Mbah No Jadi Publik Figur
Sosok Mbah No sebagai magnet dan inspirator Kampung Thengul kemudian menjadi bahan perbincangan masyarakat di desanya. Bahkan banyak tamu dari berbagai daerah menyorot kehidupannya serta komunitas seni wayang Thengul yang dirintisnya sejak 1978.
’’Betul. Banyak tamu datang menemui saya. Mereka bertanya tentang perjalanan hidup saya dan pelestarian seni wayang Thengul,’’ kata Mbah No kepada Waskat.id yang berkunjung ke rumahnya.
Pertanyaan demi pertanyaan para tamu dijawabnya dengan detil.

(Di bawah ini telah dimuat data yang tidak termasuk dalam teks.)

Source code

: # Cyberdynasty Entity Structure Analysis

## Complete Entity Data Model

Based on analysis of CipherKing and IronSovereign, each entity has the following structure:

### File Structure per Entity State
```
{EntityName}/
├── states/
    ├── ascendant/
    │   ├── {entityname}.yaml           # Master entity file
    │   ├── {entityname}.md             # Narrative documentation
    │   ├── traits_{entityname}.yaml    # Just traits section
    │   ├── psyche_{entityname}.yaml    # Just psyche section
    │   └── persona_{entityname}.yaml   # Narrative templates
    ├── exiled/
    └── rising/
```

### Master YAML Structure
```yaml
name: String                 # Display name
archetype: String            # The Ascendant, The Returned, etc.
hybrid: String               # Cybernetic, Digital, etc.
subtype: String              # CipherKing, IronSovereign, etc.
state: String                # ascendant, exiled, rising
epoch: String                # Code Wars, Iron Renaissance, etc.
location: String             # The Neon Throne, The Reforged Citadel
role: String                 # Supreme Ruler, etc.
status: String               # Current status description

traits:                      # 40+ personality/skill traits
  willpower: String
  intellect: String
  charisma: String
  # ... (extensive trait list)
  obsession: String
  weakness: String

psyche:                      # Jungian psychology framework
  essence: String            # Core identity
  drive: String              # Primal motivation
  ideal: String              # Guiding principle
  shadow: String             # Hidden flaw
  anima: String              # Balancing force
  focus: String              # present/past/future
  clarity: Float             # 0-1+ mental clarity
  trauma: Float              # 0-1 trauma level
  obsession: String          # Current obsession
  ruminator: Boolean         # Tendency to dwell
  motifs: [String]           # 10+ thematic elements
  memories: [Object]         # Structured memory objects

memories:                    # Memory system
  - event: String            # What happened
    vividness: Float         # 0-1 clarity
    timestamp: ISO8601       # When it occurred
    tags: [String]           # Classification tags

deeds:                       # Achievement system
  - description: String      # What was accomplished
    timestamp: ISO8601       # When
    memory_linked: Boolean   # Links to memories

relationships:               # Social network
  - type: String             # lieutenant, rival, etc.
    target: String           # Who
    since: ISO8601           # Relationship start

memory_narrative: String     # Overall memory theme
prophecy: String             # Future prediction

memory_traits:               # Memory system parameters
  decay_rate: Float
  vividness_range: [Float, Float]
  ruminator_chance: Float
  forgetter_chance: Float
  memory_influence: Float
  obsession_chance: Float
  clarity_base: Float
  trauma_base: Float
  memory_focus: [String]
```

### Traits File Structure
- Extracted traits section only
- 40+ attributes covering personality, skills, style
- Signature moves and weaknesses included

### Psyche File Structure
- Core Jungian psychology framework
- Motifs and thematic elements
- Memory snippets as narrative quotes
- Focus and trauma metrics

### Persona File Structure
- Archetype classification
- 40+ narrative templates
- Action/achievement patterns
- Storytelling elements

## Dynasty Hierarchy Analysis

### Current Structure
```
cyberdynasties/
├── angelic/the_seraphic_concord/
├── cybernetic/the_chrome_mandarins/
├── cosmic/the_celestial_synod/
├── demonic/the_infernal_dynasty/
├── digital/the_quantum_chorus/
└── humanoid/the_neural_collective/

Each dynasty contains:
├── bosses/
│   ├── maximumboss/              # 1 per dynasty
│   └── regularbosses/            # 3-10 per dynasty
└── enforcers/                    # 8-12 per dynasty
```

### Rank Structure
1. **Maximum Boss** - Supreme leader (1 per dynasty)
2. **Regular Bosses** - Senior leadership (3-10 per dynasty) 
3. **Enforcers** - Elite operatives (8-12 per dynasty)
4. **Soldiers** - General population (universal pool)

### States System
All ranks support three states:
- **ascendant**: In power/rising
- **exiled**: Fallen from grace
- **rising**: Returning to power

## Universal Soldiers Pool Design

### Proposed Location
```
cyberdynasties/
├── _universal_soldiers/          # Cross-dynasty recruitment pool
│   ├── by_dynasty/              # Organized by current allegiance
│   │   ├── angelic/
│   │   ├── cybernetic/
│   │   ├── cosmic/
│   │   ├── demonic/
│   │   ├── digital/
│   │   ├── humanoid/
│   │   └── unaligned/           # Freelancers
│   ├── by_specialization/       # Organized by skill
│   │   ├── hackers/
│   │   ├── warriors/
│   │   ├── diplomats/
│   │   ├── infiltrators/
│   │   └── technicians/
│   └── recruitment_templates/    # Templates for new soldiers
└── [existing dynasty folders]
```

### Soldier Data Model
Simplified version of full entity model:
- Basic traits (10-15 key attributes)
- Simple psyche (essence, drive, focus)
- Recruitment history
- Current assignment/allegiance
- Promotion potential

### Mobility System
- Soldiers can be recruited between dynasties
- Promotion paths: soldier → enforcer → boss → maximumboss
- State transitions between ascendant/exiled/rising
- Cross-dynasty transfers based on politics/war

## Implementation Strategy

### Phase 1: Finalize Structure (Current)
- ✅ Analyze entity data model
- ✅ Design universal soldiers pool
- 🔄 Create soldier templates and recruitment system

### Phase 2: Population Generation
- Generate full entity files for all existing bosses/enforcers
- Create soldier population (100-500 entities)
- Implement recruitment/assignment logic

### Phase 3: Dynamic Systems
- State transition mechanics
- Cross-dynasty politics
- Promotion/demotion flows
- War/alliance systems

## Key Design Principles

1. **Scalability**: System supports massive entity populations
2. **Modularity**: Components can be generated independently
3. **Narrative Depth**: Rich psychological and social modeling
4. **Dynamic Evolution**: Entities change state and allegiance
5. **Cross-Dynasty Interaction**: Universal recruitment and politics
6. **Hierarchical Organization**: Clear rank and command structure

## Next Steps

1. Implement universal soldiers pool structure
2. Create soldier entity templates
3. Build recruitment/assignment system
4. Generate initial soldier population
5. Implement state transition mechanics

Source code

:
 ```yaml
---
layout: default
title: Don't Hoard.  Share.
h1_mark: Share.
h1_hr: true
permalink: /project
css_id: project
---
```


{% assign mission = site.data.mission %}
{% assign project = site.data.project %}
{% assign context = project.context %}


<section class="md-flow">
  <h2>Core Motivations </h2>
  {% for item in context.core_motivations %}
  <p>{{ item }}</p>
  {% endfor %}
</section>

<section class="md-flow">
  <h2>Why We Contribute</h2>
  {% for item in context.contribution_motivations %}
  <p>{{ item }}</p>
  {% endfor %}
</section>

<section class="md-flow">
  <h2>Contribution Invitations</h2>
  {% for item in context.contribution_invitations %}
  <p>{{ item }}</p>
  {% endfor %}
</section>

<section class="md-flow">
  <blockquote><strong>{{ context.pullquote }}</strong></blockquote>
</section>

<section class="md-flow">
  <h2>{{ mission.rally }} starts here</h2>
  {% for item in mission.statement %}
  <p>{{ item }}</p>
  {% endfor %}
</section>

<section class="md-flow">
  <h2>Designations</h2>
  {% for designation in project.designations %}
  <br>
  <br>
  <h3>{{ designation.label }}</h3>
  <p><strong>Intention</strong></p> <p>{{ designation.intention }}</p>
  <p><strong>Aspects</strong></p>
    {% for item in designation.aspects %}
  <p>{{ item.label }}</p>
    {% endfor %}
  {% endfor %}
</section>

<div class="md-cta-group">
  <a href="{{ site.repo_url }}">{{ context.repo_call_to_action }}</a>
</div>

Mulai dari sejarah keberadaan wayang Thengul di Desa Sumberejo hingga kehidupannya sehari-hari. ’’Ada tamu yang menulis dalam buku catatan, ada yang merekam audio, ada juga yang merekam dengan video,’’ ungkap Mbah No.
Tidak Punya Gamelan
Berbagai tamu yang datang ke Desa Sumberejo terbelalak kaget. Karena saat mereka melintas di jalan raya tidak menemukan identitas Kampung Thengul seperti yang terbayang dalam benaknya.
Meskipun demikian faktanya namun Mbah No tetap tetap tegar menghadapi realita yang ada. ’’Kawontenanipun pancen kados mekaten niki. Tapi yen wonten kegiatan nggih rejo (Situasinya memang seperti ini. Namun jika ada kegiatan ya ramai),’’ kata Mbah No sambil menyeka keringat didahinya.
Mbah No menekuni kesenian tradisional wayang Thengul sebagai Dhalang sudah 45 tahun lamanya. Dia sudah pentas diberbagai daerah seperti Ngawi, Madiun, Nganjuk, Lamongan dan Surabaya. Bahkan, Mbah No juga pernah pentas wayang Thengul ditonton langsung oleh Gubernur Jawa Timur, Khofifah Indar Parawansa, serta pernah dapat job pentas di rumahnya Menteri Sekretaris Negara, Pratikno, di Desa Dolokgede, Kecamatan Tambakrejo, Kab. Bojonegoro.
’’Sampun kaping kalih kula angsal undangan pentas dhateng dalemipun Pak Menteri (Sudah dua kali saya dapat undangan pentas di rumahnya Pak Menteri),’’ tutur Mbah No sembari tersenyum bangga.
Namun ketika ditanya oleh Waskat.id mengenai jenis gamelan yang dimilikinya untuk mengiringi pentas, tiba-tiba Mbah No terdiam. Lalu menundukkan kepalanya, sejenak.
’’Nyuwun ngapunten, Mas. Wiwit rumiyin kula dereng gadhah gamelan. Yen ajeng pentas nyewa gamelan dhateng Meduri (Mohon maaf, Mas. Sejak dulu saya belum punya gamelan. Jika akan pentas nyewa gamelan di Desa Meduri),’’ kata Mbah No sedih. Matanya berkaca-kaca. Untuk sekali sewa gamelan, Mbah No harus mengeluarkan uang lebih dari lima ratus ribu.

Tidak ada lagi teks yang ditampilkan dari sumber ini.